潮どきが収録する全国24地点の調和定数から2026年の日別干満差を計算すると、1位は広島の387cmでした。 2位の名古屋(253cm)を100cm以上引き離しています。
瀬戸内海は日本で最も潮が動く海域です。 潮流が速く、鳴門海峡や来島海峡では最大10ノット前後(時速約18km)に達します。 関門海峡と合わせて「日本三大急潮」と呼ばれる難所です。 この海で釣りをするということは、潮を無視できないということでもあります。
なぜ瀬戸内海はこれほど潮が動くのか
瀬戸内海は、東の紀伊水道と西の豊後水道という2つの入口から潮が流れ込む、細長く浅い内海です。 ここに3つの要因が重なります。
第一に、狭い水路に潮が押し込まれることで水位が持ち上げられます。 第二に、水深が浅いため(平均約38m)、同じ量の水が入っても水位の変化が大きくなります。 第三に、瀬戸内海の固有振動周期が半日周潮の周期(約12時間)に近く、共振に近い増幅が起きます。
結果として、広島の M2 分潮の振幅は101.5cm。 これは東京(47.8cm)の2倍以上、佐渡(5.5cm)の18倍以上という値です。
東西から入る潮がぶつかる——潮流の複雑さ
瀬戸内海の潮流が複雑なのは、東西2つの入口から入った潮が海域の中でぶつかるためです。 ぶつかる場所(潮境)は潮の満ち引きに応じて移動します。
このため、瀬戸内海では「隣の島の裏側では潮の向きが逆」ということが普通に起こります。 同じ時刻でも場所によって上げ潮と下げ潮が同居する。 単純に「今は上げ潮だから」という判断が通用しにくい海域です。
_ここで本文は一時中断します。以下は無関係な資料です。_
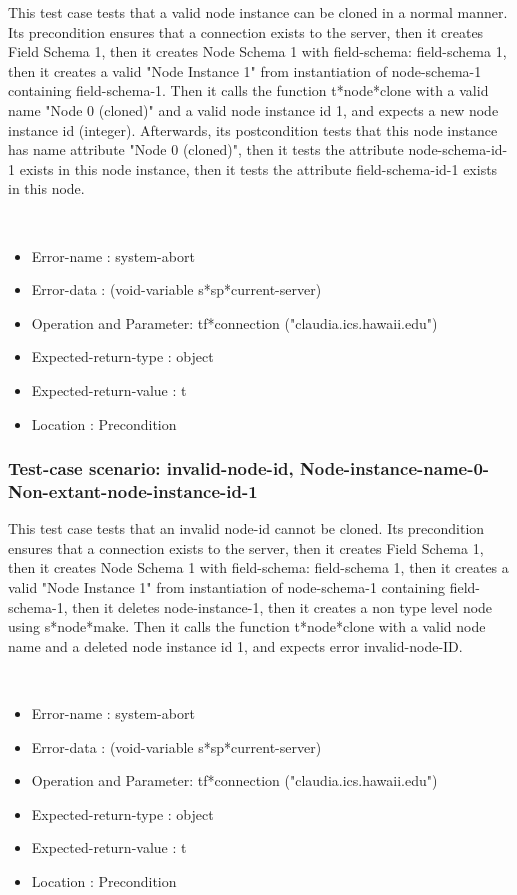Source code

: This test case tests that a valid node instance can be cloned in a normal manner.
Its precondition ensures that a connection exists to the server, then it creates Field Schema 1, then it creates Node Schema 1 with field-schema: field-schema 1, then it creates a valid "Node Instance 1" from instantiation of node-schema-1 containing field-schema-1.
Then it calls the function t*node*clone  with a valid name "Node 0 (cloned)" and a valid node instance id 1, and expects a new node instance id (integer).
Afterwards, its postcondition tests that this node instance has name attribute "Node 0 (cloned)", then it tests the attribute node-schema-id-1 exists in this node instance, then it tests the attribute field-schema-id-1 exists in this node.


\
\begin {itemize}
\item 	Error-name             : system-abort
\item Error-data             : (void-variable s*sp*current-server)
\item Operation and Parameter: tf*connection ("claudia.ics.hawaii.edu")
\item Expected-return-type   : object
\item Expected-return-value  : t
\item Location               : Precondition



\end {itemize}
\subsubsection {Test-case scenario: invalid-node-id, Node-instance-name-0-Non-extant-node-instance-id-1}


This test case tests that an invalid node-id cannot be cloned.
Its precondition ensures that a connection exists to the server, then it creates Field Schema 1, then it creates Node Schema 1 with field-schema: field-schema 1, then it creates a valid "Node Instance 1" from instantiation of node-schema-1 containing field-schema-1, then it deletes node-instance-1, then it creates a non type level node using s*node*make.
Then it calls the function t*node*clone  with a valid node name and a deleted node instance id 1, and expects error invalid-node-ID.



\
\begin {itemize}
\item 	Error-name             : system-abort
\item Error-data             : (void-variable s*sp*current-server)
\item Operation and Parameter: tf*connection ("claudia.ics.hawaii.edu")
\item Expected-return-type   : object
\item Expected-return-value  : t
\item Location               : Precondition



\end {itemize}
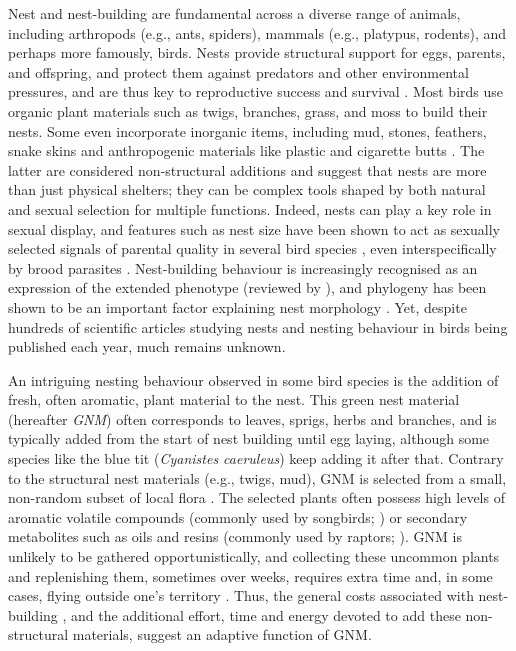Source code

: \documentclass[
  number,
  review,
  onecolumn]{elsarticle}
\begin{document}
Nest and nest-building are fundamental across a diverse range of
animals, including arthropods (e.g., ants, spiders), mammals (e.g.,
platypus, rodents), and perhaps more famously, birds. Nests provide
structural support for eggs, parents, and offspring, and protect them
against predators and other environmental pressures, and are thus key to
reproductive success and survival
\citep{hansell2000, mainwaring2014, deeming2023}. Most birds use organic
plant materials such as twigs, branches, grass, and moss to build their
nests. Some even incorporate inorganic items, including mud, stones,
feathers, snake skins and anthropogenic materials like plastic and
cigarette butts
\citep{sergio2011, suárez-rodríguez2013, jagiello2023, sheard2024}. The
latter are considered non-structural additions and suggest that nests
are more than just physical shelters; they can be complex tools shaped
by both natural and sexual selection for multiple functions. Indeed,
nests can play a key role in sexual display, and features such as nest
size have been shown to act as sexually selected signals of parental
quality in several bird species \citep[e.g.,][]{moreno1994, hoi1996},
even interspecifically by brood parasites \citep{soler1995}.
Nest-building behaviour is increasingly recognised as an expression of
the extended phenotype (reviewed by \citep{moreno2012}), and phylogeny
has been shown to be an important factor explaining nest morphology
\citep{perez2023}. Yet, despite hundreds of scientific articles studying
nests and nesting behaviour in birds being published each year, much
remains unknown.

An intriguing nesting behaviour observed in some bird species is the
addition of fresh, often aromatic, plant material to the nest. This
green nest material (hereafter \emph{GNM}) often corresponds to leaves,
sprigs, herbs and branches, and is typically added from the start of
nest building until egg laying, although some species like the blue tit
(\emph{Cyanistes caeruleus}) keep adding it after that. Contrary to the
structural nest materials (e.g., twigs, mud), GNM is selected from a
small, non-random subset of local flora
\citep{clark1985, petit2002, garrido-bautista2023}. The selected plants
often possess high levels of aromatic volatile compounds (commonly used
by songbirds; \citep{mennerat2009b}) or secondary metabolites such as
oils and resins (commonly used by raptors; \citep{ontiveros2007}). GNM
is unlikely to be gathered opportunistically, and collecting these
uncommon plants and replenishing them, sometimes over weeks, requires
extra time and, in some cases, flying outside one's territory
\citep{mennerat2009}. Thus, the general costs associated with
nest-building \citep{mainwaring2013}, and the additional effort, time
and energy devoted to add these non-structural materials, suggest an
adaptive function of GNM.
\end{document}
狭い水道(来島海峡、鳴門海峡、明石海峡など)では、断面積が絞られるぶん流速が跳ね上がります。 これらの海域は釣り場としては一級ですが、渡船や船釣りでは潮止まり前後しか実釣できないことも珍しくありません。
潮が速すぎて釣りにならない時間帯がある
一般に「潮が動くほど釣れる」と言われますが、瀬戸内海ではこれが逆転することがあります。 流れが速すぎると、仕掛けが流されて底が取れない、ラインが張られて誘いが入らない、といった問題が起きます。
瀬戸内海の釣りでは「潮止まり前後の、流れが緩む時間帯」が実釣のチャンスになるケースが少なくありません。 大潮の日は流れが速すぎて釣りにならず、中潮・小潮のほうが釣りやすい——そういう判断が成立する海域です。
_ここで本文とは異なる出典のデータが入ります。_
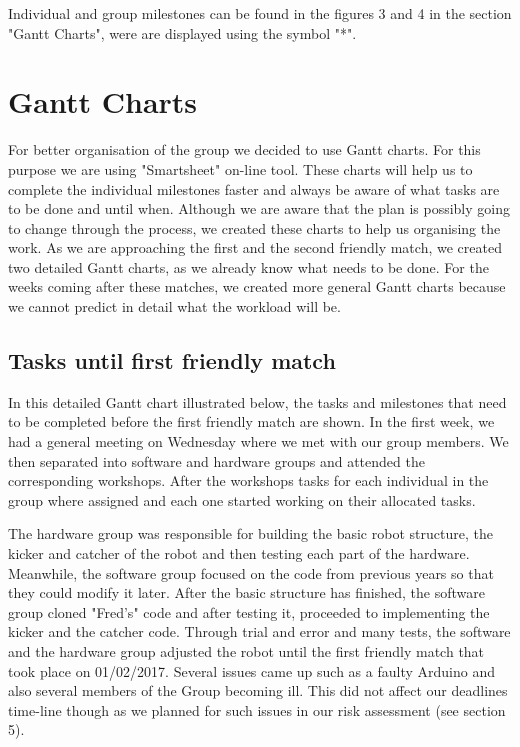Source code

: \documentclass{article}
\begin{document}
Individual and group milestones can be found in the figures 3 and 4 in the
section "Gantt Charts", were are displayed using the symbol "*".

\section{Gantt Charts}
For better organisation of the group we decided to use Gantt charts. For this
purpose we are using "Smartsheet" on-line tool. These charts will help us to
complete the individual milestones faster and always be aware of what tasks are
to be done and until when. Although we are aware that the plan is possibly going
to change through the process, we created these charts to help us organising the
work. As we are approaching the first and the second friendly match, we created
two detailed Gantt charts, as we already know what needs to be done. For the
weeks coming after these matches, we created more general Gantt charts because
we cannot predict in detail what the workload will be.


\subsection{Tasks until first friendly match}
In this detailed Gantt chart illustrated below, the tasks and milestones that
need to be completed before the first friendly match are shown. In the first
week, we had a general meeting on Wednesday where we met with our group members.
We then separated into software and hardware groups and attended the
corresponding workshops. After the workshops tasks for each individual in the
group where assigned and each one started working on their allocated tasks.


The hardware group was responsible for building the basic robot structure, the
kicker and catcher of the robot and then testing each part of the hardware.
Meanwhile, the software group focused on the code from previous years so that
they could modify it later. After the basic structure has finished, the software
group cloned "Fred's" code and after testing it, proceeded to implementing the
kicker and the catcher code. Through trial and error and many tests, the
software and the hardware group adjusted the robot until the first friendly
match that took place on 01/02/2017. Several issues came up such as a faulty
Arduino and also several members of the Group becoming ill. This did not affect
our deadlines time-line though as we planned for such issues in our risk
assessment (see section 5).
\end{document}
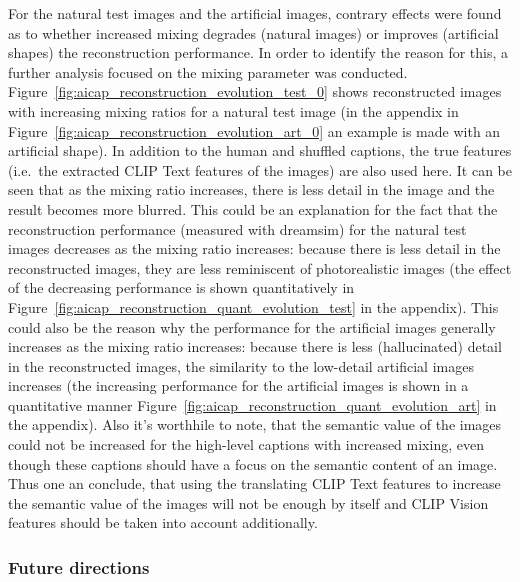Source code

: For the natural test images and the artificial images, contrary effects were found as to whether increased mixing degrades (natural images) or improves (artificial shapes) the reconstruction performance. In order to identify the reason for this, a further analysis focused on the mixing parameter was conducted. Figure~\ref{fig:aicap_reconstruction_evolution_test_0} shows reconstructed images with increasing mixing ratios for a natural test image (in the appendix in Figure~\ref{fig:aicap_reconstruction_evolution_art_0} an example is made with an artificial shape). In addition to the human and shuffled captions, the true features (i.e.\ the extracted CLIP Text features of the images) are also used here. It can be seen that as the mixing ratio increases, there is less detail in the image and the result becomes more blurred. This could be an explanation for the fact that the reconstruction performance (measured with dreamsim) for the natural test images decreases as the mixing ratio increases: because there is less detail in the reconstructed images, they are less reminiscent of photorealistic images (the effect of the decreasing performance is shown quantitatively in Figure~\ref{fig:aicap_reconstruction_quant_evolution_test} in the appendix). This could also be the reason why the performance for the artificial images generally increases as the mixing ratio increases: because there is less (hallucinated) detail in the reconstructed images, the similarity to the low-detail artificial images increases (the increasing performance for the artificial images is shown in a quantitative manner Figure~\ref{fig:aicap_reconstruction_quant_evolution_art} in the appendix). Also it's worthhile to note, that the semantic value of the images could not be increased for the high-level captions with increased mixing, even though these captions should have a focus on the semantic content of an image. Thus one an conclude, that using the translating CLIP Text features to increase the semantic value of the images will not be enough by itself and CLIP Vision features should be taken into account additionally.

\subsubsection{Future directions}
潮どきの潮汐グラフでは、カーブが最も急な時間帯が最も流れが速い時間帯です。 瀬戸内海の釣り場では、この「最も急な時間帯」を避ける読み方も選択肢に入れてください。
干満差が大きいことのもう一つの意味——地形の露出
干満差が387cmあるということは、干潮時には満潮時より約4m低い位置まで海面が下がるということです。 遠浅の海岸では、水平方向に数百m潮が引くこともあります。
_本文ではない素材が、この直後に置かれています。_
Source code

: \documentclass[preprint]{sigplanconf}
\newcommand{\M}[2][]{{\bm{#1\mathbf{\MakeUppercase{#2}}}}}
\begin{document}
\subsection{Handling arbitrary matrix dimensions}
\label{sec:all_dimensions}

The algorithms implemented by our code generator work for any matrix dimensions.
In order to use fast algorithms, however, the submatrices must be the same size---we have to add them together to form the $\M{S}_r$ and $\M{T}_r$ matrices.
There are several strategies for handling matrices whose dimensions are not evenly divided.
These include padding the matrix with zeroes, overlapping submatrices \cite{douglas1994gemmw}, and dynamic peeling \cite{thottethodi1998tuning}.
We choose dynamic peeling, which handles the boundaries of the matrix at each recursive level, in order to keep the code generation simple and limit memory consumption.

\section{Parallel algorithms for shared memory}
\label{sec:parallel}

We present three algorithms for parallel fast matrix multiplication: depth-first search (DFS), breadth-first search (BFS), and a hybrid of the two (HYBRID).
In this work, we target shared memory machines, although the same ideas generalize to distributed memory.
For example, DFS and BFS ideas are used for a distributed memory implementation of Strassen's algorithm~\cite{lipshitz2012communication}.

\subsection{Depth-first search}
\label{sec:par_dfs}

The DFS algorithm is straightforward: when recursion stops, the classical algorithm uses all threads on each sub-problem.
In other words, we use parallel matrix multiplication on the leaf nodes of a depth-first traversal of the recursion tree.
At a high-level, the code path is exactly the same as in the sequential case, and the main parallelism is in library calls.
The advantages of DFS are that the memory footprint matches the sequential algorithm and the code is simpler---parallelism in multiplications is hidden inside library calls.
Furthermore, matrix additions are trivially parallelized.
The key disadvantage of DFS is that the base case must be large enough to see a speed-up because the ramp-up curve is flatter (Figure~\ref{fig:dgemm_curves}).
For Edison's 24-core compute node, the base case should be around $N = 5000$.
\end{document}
これは釣り場の地形が大きく変わることを意味します。 満潮時には水没している岩礁やカケアガリが、干潮時には露出する。 逆に干潮時に立てる場所が、満潮時には水没して退路を断たれる危険もあります。
瀬戸内海の磯・干潟に入る際は、必ず当日の満潮時刻と潮位を確認してください。 潮どきの当月の潮見表で、満潮の時刻と潮位が一覧で確認できます。
瀬戸内海の潮汐基準地点
潮どきが瀬戸内海周辺に持つ基準地点は、広島・神戸・大阪の3地点です。 広島は瀬戸内海西部、神戸・大阪は大阪湾をカバーしています。
ただし瀬戸内海は多島海で、島の配置によって局所的に潮の挙動が変わります。 8分潮による計算では表現しきれない部分があり、瀬戸内海は潮汐計算が最も難しい海域の一つです。 潮どきの表示も、他海域より誤差が大きめに出る可能性があることを承知の上でお使いください。
実際の潮流の詳細を知りたい場合は、海上保安庁が公表している潮流推算(海域ごとの流向・流速)も併せて確認することをおすすめします。